Les maths apparaissent comme un "couteau suisse"
Le secteur de la santé a également de plus en plus recours à la réalité virtuelle. "Cette technologie aide à enseigner les gestes de réanimation ou à apprendre à utiliser un défibrillateur", signale Marc Rumeau, président de la Société des ingénieurs et scientifiques de France. Les assistants médicalisés, disponibles via son smartphone, pourront permettre de pallier certains manques de médecins. Mais les compétences scientifiques sont requises par bon nombre d'autres corps de métier. Une infirmière, qui exerce à l'hôpital, ne peut se permettre d'avoir des lacunes lorsqu'il s'agit de faire une dissolution ou de convertir des centilitres en millilitres. C'est bien simple, dans la vie quotidienne comme dans la vie professionnelle, les maths sont partout. "Pour comprendre la Terre et l'Univers, pour explorer la Lune et l'Antarctique, les maths sont indispensables. Dans l'art et la musique, il y a des maths. Pour protéger la planète et le réchauffement climatique , la transition énergétique s'appuiera sur des maths", avance un collectif de 50 polytechniciennes signataires d'une tribune destinée à promouvoir la discipline auprès des jeunes filles.

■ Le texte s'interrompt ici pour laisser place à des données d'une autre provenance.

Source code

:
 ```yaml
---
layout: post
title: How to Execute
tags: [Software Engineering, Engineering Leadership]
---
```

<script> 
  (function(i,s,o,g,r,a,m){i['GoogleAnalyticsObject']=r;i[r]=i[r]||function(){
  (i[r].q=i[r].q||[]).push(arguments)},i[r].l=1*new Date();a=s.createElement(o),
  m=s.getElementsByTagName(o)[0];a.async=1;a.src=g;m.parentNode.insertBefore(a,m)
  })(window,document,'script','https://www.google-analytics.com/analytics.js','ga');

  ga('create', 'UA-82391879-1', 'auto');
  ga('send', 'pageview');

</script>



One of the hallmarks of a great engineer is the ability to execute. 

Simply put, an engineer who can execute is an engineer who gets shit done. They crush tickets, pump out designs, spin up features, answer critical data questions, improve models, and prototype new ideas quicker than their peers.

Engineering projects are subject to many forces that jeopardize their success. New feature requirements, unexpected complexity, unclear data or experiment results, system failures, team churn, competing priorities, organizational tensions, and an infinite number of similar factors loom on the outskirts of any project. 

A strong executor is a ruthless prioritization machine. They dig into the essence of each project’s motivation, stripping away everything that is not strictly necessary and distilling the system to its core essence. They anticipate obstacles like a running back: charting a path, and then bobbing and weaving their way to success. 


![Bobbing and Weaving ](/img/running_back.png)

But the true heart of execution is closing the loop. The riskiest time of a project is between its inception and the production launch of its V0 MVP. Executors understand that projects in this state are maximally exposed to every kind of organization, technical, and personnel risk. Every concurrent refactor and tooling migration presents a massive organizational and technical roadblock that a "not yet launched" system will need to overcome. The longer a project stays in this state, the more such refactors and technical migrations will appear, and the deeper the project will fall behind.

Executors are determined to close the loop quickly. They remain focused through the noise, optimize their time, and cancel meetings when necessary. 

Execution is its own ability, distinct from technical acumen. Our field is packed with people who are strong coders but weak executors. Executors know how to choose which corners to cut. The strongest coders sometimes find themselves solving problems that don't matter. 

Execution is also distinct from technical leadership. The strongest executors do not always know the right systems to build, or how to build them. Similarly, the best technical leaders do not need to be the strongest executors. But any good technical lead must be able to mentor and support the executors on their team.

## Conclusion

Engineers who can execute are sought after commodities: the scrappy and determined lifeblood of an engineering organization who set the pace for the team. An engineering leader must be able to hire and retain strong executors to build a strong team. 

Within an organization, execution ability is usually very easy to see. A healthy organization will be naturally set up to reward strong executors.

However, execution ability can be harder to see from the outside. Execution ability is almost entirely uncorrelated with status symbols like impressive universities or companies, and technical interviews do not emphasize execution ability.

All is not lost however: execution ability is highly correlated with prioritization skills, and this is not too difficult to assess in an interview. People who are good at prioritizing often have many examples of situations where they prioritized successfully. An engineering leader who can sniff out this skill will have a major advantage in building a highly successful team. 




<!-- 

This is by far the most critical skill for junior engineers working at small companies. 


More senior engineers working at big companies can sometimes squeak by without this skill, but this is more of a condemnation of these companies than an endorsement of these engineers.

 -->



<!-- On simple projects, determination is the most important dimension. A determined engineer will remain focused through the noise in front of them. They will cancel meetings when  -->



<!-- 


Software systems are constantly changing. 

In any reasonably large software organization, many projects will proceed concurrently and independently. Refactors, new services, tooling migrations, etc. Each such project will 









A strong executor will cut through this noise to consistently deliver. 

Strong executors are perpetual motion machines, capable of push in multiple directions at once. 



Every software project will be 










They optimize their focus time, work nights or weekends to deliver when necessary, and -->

"Il faut revendiquer un statut spécial des mathématiques, va jusqu'à dire Gilles Haéri. Car elles sont la seule matière qui puisse nous apprendre les règles du raisonnement, de la rigueur, de la démonstration, c'est-à-dire une grammaire de la pensée indispensable à toutes les autres disciplines." Marc Rumeau, lui, compare souvent les maths à "un couteau suisse" : "Que vous fassiez de la gestion, du marketing, du commerce, vous aurez besoin, à un moment donné, de connaissances plus ou moins poussées." Même les sciences sociales y ont recours. "Etudier la manière dont l'information circule sur les réseaux fait appel à la théorie des graphes. Celle-ci est utilisée aussi bien par les médias que par les influenceurs", explique Emmanuel Trélat, directeur du laboratoire Jacques-Louis-Lions à la Sorbonne. Bref, impossible de faire l'impasse sur les maths. Pourtant, on n'a jamais autant manqué de spécialistes.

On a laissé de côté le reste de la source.